When a TV show boosts demand for a hat, economists explain the price jump with the ...
Law of demand explains the price jump when a TV show boosts demand for a hat.
The law of demand states that as the demand for a product increases, the price typically rises, assuming supply remains constant. In this scenario, the TV show creates a surge in interest for the hat, leading to increased demand and, consequently, a price increase.
The law of demand directly correlates with the situation presented; when a TV show elevates interest in a specific product, such as a hat, it results in increased consumer demand. With the supply of hats remaining unchanged, this rise in demand leads to a higher market price, illustrating the fundamental principle of the law of demand.

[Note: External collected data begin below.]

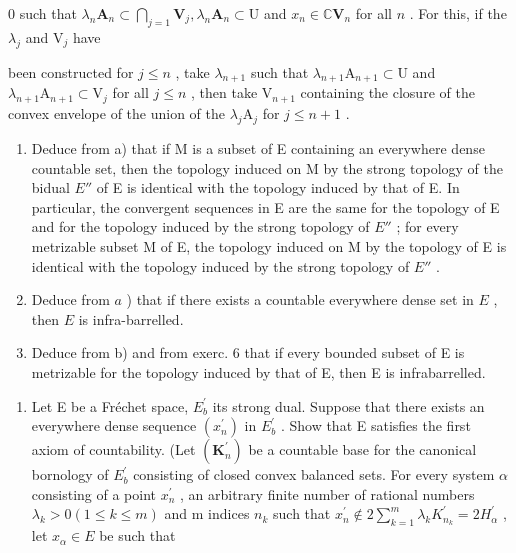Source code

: 0 such that \(\lambda_{n}\mathbf{A}_{n}\subset \bigcap_{j = 1}\mathbf{V}_{j},\lambda_{n}\mathbf{A}_{n}\subset \mathrm{U}\) and \(x_{n}\in \mathbb{C}\mathbf{V}_{n}\) for all \(n\) . For this, if the \(\lambda_{j}\) and \(\mathrm{V}_j\) have

been constructed for \(j \leqslant n\) , take \(\lambda_{n+1}\) such that \(\lambda_{n+1}\mathrm{A}_{n+1} \subset \mathrm{U}\) and \(\lambda_{n+1}\mathrm{A}_{n+1} \subset \mathrm{V}_j\) for all \(j \leqslant n\) , then take \(\mathrm{V}_{n+1}\) containing the closure of the convex envelope of the union of the \(\lambda_j\mathrm{A}_j\) for \(j \leqslant n + 1\) .

\begin{enumerate}
\def\labelenumi{\alph{enumi})}
\setcounter{enumi}{1}
\item
  Deduce from a) that if M is a subset of E containing an everywhere dense countable set, then the topology induced on M by the strong topology of the bidual \(E''\) of E is identical with the topology induced by that of E. In particular, the convergent sequences in E are the same for the topology of E and for the topology induced by the strong topology of \(E''\) ; for every metrizable subset M of E, the topology induced on M by the topology of E is identical with the topology induced by the strong topology of \(E''\) .
\item
  Deduce from \(a\) ) that if there exists a countable everywhere dense set in \(E\) , then \(E\) is infra-barrelled.
\item
  Deduce from b) and from exerc. 6 that if every bounded subset of E is metrizable for the topology induced by that of E, then E is infrabarrelled.
\end{enumerate}

\begin{enumerate}
\def\labelenumi{\arabic{enumi})}
\setcounter{enumi}{7}
\tightlist
\item
  Let E be a Fréchet space, \(E_{b}^{\prime}\) its strong dual. Suppose that there exists an everywhere dense sequence \((x_{n}^{\prime})\) in \(E_{b}^{\prime}\) . Show that E satisfies the first axiom of countability. (Let \((\mathbf{K}_{n}^{\prime})\) be a countable base for the canonical bornology of \(E_{b}^{\prime}\) consisting of closed convex balanced sets. For every system \(\alpha\) consisting of a point \(x_{n}^{\prime}\) , an arbitrary finite number of rational numbers \(\lambda_{k} > 0 (1 \leqslant k \leqslant m)\) and m indices \(n_{k}\) such that \(x_{n}^{\prime} \notin 2 \sum_{k=1}^{m} \lambda_{k} K_{n_{k}}^{\prime} = 2 H_{\alpha}^{\prime}\) , let \(x_{\alpha} \in E\) be such that
\end{enumerate}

Comparative advantage refers to the ability of an entity to produce a good at a lower opportunity cost than another. This concept is more applicable to production and trade scenarios rather than immediate price reactions to demand changes. It does not explain the price jump resulting from increased consumer interest in a hat driven by a TV show.
Opportunity cost is the value of the next best alternative forgone when a decision is made. While this economic principle plays a role in consumer decision-making, it does not directly address price changes in response to shifts in demand. It fails to account for the immediate market dynamics at play when demand increases due to external factors like popular media.
The multiplier effect describes how an initial increase in spending leads to further increased consumption and economic activity. While this concept is relevant to broader economic impacts, it does not specifically explain the direct relationship between a boost in demand for hats from a TV show and the resulting price hike.
The law of demand effectively explains the price increase of hats following a boost in demand from a TV show. As consumer interest rises, so does the price, provided that supply remains constant. Other economic concepts, such as comparative advantage, opportunity cost, and the multiplier effect, do not directly relate to the immediate dynamics of demand and pricing in this context.